UEFA has invited Europe’s biggest domestic leagues to a meeting after the World Cup this summer to find a common, less intrusive approach to how European football should use video assistant referees (VAR).
And, in a separate move, European football’s governing body is also planning to take a leaf from the Premier League’s book by experimenting with a direct-to-consumer (DTC) streaming platform in a smaller market.
Last month, English football’s top-flight announced its plan to launch a DTC joint venture called Premier League + with its Singaporean broadcast partner StarHub from the start of next season. Elsewhere, Germany’s Bundesliga has launched a “Bundesliga Pass” DTC product in Kenya, Nigeria and South Africa, while Ligue 1 has already cut out the middleman by going to direct to its fans in France.
UEFA now sells its media rights via UC3, its joint venture with European Football Clubs (EFC), and has already secured long-term deals for its club competitions in the big five European markets — France, Germany, Italy, Spain and the UK — as well in Japan and the Netherlands.
Earlier this month, UC3 and its marketing agency Relevent Football Partners started a second wave of auctions in the rest of Europe, Canada, Central America, Mexico and South America. Once completed, these deals will start in 2027/28, while the current six-year deal with CBS Sports in the United States runs until 2030.
Like the Bundesliga and Premier League, UC3 is likely to pick a less lucrative market than these for its DTC trial, with Asian countries such as Singapore ideal for this purpose as they offer a proven audience for European football and dependable upload speeds.
The timing of such a move is interesting given Real Madrid’s recent decision to end its near five-year dispute with UEFA over the aborted European Super League. The 15-time European champions were the last of the ESL clubs to give up on the project, having more recently lobbied for a version of the breakaway league that looked a lot like the Champions League, except that it would be televised via a global, DTC streaming platform which included an advertising-funded version that would be free of charge.
There is no suggestion that UEFA is considering something as radical as that but Real Madrid continue to believe that a Netflix-like service for European football will, at some point, unlock huge new revenues for the game’s elite.
That, however, remains a pipe dream.

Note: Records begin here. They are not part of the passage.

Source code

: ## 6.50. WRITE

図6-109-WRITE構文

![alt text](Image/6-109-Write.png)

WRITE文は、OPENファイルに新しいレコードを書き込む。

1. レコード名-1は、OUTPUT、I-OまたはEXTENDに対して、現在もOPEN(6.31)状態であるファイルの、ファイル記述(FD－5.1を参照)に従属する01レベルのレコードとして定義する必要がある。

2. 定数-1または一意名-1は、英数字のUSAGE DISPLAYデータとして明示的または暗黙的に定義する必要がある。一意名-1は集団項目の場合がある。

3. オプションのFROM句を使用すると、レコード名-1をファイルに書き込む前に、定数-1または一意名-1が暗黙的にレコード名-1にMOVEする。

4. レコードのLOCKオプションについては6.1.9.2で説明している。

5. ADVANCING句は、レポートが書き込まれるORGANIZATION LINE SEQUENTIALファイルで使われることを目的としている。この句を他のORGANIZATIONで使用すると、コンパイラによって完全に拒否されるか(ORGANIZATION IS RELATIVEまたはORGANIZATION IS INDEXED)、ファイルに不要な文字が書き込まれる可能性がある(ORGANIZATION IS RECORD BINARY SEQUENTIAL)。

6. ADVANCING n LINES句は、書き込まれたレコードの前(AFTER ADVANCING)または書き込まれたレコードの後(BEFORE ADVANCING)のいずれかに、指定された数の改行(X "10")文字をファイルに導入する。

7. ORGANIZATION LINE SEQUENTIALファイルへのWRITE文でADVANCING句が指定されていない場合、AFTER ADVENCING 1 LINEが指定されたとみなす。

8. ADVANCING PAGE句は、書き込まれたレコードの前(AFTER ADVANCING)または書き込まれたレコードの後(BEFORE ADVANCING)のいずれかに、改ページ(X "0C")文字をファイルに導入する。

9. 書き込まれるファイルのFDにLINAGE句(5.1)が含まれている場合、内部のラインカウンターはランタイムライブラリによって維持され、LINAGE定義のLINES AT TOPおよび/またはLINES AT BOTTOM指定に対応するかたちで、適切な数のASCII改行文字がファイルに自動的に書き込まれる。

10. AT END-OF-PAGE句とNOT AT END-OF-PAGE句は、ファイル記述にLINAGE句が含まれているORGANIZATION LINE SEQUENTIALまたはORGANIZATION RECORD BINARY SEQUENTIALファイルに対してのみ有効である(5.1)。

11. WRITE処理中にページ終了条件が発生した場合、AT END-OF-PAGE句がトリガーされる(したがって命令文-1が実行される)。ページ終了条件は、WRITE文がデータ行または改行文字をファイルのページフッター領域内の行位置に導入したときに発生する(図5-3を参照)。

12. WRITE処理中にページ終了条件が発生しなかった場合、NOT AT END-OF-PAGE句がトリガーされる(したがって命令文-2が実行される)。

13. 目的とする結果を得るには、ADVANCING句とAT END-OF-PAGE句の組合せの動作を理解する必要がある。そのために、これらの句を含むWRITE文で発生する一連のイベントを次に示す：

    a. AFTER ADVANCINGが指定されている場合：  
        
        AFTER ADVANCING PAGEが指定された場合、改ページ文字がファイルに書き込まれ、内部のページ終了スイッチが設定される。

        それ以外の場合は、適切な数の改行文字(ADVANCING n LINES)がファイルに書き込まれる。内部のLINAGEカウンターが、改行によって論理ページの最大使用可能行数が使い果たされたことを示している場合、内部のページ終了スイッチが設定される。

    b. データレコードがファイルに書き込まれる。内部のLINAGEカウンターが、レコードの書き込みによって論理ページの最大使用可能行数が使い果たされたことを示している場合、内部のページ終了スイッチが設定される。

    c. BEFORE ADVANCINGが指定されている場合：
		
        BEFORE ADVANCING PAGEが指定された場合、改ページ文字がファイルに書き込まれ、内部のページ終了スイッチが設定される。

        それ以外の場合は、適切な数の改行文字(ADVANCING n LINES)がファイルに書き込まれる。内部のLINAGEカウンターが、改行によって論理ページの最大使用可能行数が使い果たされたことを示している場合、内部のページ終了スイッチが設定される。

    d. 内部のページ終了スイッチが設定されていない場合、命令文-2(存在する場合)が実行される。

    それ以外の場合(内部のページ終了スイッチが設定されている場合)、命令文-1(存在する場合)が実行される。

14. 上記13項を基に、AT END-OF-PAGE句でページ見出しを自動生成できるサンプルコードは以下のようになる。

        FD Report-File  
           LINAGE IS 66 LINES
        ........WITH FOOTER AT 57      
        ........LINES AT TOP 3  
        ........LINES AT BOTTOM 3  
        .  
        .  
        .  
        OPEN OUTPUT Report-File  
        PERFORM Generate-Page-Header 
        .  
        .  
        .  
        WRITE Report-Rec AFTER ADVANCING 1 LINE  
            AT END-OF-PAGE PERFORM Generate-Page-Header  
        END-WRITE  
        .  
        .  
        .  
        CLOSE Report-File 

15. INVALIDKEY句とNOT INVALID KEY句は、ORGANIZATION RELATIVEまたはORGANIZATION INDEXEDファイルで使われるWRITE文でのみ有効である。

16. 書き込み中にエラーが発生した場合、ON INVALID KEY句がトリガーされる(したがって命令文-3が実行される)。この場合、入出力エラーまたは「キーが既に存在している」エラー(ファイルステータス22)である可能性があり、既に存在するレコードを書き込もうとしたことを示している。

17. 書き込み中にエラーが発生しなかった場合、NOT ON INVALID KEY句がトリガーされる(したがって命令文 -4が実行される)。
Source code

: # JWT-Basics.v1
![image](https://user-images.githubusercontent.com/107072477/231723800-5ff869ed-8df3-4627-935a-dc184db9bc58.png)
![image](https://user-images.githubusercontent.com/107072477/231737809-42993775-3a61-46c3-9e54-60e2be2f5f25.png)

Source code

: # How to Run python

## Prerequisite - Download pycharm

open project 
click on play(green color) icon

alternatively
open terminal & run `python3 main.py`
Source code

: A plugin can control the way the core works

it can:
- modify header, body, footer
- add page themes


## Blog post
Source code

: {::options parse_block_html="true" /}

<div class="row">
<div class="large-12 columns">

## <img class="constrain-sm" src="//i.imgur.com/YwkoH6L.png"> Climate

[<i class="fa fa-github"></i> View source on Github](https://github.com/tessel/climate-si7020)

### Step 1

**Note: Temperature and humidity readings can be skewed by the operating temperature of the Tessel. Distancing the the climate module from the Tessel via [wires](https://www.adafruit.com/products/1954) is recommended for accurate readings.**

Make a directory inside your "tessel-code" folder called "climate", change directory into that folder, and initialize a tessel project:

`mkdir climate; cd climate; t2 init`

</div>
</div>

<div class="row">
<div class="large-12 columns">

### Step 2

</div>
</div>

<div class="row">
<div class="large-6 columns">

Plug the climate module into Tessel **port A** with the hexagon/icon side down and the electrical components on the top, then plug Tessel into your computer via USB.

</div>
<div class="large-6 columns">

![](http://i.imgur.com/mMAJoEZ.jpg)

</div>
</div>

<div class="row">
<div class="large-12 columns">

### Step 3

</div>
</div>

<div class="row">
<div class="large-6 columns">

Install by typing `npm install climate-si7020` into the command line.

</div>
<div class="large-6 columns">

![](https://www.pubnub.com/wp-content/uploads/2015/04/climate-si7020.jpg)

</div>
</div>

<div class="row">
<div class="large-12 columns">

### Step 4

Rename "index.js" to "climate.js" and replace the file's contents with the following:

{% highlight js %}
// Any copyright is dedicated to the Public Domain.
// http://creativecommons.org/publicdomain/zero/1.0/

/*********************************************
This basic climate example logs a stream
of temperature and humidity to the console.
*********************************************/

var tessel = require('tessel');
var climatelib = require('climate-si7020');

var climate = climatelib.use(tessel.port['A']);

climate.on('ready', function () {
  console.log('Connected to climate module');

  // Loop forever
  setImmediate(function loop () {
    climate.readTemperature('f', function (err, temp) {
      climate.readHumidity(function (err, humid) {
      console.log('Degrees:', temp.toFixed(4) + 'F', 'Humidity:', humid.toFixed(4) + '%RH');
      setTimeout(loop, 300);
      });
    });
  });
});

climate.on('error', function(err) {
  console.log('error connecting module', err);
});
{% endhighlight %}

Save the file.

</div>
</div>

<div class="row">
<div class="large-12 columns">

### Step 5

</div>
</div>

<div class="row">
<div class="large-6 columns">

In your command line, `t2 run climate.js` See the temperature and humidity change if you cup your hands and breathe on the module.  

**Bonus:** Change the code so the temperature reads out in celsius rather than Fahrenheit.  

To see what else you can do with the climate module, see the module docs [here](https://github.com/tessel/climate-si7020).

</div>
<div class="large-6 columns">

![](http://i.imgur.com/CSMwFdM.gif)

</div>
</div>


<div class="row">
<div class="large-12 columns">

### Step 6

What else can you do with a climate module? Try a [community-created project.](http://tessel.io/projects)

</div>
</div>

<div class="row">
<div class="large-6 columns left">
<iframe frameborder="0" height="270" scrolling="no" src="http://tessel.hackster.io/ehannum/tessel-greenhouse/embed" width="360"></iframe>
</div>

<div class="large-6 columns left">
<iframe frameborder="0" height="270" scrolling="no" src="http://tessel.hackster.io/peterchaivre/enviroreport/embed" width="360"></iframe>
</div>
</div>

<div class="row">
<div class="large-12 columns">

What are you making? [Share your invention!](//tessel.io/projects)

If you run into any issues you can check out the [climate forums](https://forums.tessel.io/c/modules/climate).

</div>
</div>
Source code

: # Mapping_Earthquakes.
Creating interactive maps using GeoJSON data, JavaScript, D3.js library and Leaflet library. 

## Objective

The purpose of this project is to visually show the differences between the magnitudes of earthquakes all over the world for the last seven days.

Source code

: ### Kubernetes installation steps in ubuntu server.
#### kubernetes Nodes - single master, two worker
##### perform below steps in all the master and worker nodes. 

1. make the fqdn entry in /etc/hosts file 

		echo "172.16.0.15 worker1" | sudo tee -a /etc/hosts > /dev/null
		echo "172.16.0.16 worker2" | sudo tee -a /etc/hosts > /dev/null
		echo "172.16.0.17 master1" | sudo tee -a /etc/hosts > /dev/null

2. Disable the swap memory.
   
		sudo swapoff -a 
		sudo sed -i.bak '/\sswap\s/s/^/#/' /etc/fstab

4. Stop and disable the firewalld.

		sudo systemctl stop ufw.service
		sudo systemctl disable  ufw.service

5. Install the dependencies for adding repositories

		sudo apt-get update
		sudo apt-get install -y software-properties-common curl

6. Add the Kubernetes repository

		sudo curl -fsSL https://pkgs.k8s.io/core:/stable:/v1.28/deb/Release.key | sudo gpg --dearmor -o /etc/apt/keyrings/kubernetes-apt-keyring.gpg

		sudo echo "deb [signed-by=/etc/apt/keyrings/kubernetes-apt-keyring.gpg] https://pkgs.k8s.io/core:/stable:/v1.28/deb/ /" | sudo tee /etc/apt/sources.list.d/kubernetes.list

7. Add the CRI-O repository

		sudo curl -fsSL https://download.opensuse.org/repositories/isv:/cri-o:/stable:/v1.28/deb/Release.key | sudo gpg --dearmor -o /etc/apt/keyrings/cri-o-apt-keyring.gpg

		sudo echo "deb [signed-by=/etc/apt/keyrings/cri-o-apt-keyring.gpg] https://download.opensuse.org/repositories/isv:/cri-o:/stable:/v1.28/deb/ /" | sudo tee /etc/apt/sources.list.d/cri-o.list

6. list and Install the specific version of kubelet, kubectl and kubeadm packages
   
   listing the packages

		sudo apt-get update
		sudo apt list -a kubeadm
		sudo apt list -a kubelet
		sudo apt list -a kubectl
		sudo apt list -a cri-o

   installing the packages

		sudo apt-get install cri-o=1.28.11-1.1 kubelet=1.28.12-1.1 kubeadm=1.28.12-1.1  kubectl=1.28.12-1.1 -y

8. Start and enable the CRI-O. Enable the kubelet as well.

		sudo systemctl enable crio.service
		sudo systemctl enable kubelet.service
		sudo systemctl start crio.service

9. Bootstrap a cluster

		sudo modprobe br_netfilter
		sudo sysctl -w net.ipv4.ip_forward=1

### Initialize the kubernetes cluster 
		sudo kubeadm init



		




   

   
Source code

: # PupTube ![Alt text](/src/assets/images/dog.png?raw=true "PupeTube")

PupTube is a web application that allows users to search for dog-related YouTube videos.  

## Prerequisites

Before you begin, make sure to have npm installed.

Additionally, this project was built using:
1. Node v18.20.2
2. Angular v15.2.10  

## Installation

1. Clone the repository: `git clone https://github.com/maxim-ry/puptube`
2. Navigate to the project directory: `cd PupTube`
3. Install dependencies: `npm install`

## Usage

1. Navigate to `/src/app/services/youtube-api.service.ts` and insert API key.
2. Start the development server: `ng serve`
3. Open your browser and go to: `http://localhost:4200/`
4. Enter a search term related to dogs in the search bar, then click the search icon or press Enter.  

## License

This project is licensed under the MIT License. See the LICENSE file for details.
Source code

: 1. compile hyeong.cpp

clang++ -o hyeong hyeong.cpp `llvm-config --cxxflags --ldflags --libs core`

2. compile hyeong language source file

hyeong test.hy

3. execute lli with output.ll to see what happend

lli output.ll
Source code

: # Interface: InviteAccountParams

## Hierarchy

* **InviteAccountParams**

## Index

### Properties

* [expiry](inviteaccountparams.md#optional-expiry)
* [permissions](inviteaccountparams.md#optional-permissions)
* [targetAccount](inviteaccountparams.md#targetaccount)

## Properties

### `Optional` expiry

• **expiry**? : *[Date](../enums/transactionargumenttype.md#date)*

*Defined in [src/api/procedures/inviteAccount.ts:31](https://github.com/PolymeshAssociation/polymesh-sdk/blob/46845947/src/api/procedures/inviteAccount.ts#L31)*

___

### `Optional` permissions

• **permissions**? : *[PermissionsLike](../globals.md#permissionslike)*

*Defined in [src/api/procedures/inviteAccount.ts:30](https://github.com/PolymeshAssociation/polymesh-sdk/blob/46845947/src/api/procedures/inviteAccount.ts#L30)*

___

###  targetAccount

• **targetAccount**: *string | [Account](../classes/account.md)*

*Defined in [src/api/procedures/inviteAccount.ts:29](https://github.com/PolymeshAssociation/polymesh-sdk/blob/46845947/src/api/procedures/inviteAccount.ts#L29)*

In the meantime, UEFA is determined to persuade the likes of the Premier League, LaLiga and Serie A to adopt a more consistent and light-touch approach to VAR.
The move comes a month after the governing body’s chief refereeing officer Roberto Rosetti told its annual congress in Brussels that VAR was becoming too forensic and strongly suggested that he was opposed to the FIFA-led push to extend its remit to review corners and check second yellow cards.
Those changes were approved by the International Football Association Board (IFAB), the body responsible for the game’s laws, two weeks after Rosetti’s February speech but this week’s round of European club games has provided fresh evidence of UEFA’s desire to keep VAR interventions to a minimum, and to do them as quickly as possible.
Speaking last month, Rosetti said: “At the end of the season we need to speak about this, because we cannot go in this direction of microscopic VAR interventions. We love football like it is.”
Of course, some football fans would like to scrap VAR entirely but that is not Rosetti’s intention at all. His belief, in line with UEFA’s stance, is that having introduced video replays, there is no going back.
He believes that despite the weekly debates about VAR, in every country, the technology has eradicated the worst injustices. He also thinks that the current generation of match officials has grown up with replays, goal-line technology and semi-automatic offside technology, and taking them away now would create chaos.
Uefa has also opted to keep country protection rules in the Champions League as they are after some clubs pushed for changes. A meeting of Uefa’s Club Competitions Committee earlier this year reviewed the system after some clubs wanted country protection extended to cover the last 16, as was previously the case in the tournament, while others suggested it should be scrapped altogether including in the group phase.
The committee took the decision to keep the rules as they are where no team from the same country can play each other in the league phase unless there are too many teams from one country in the same seeding pot.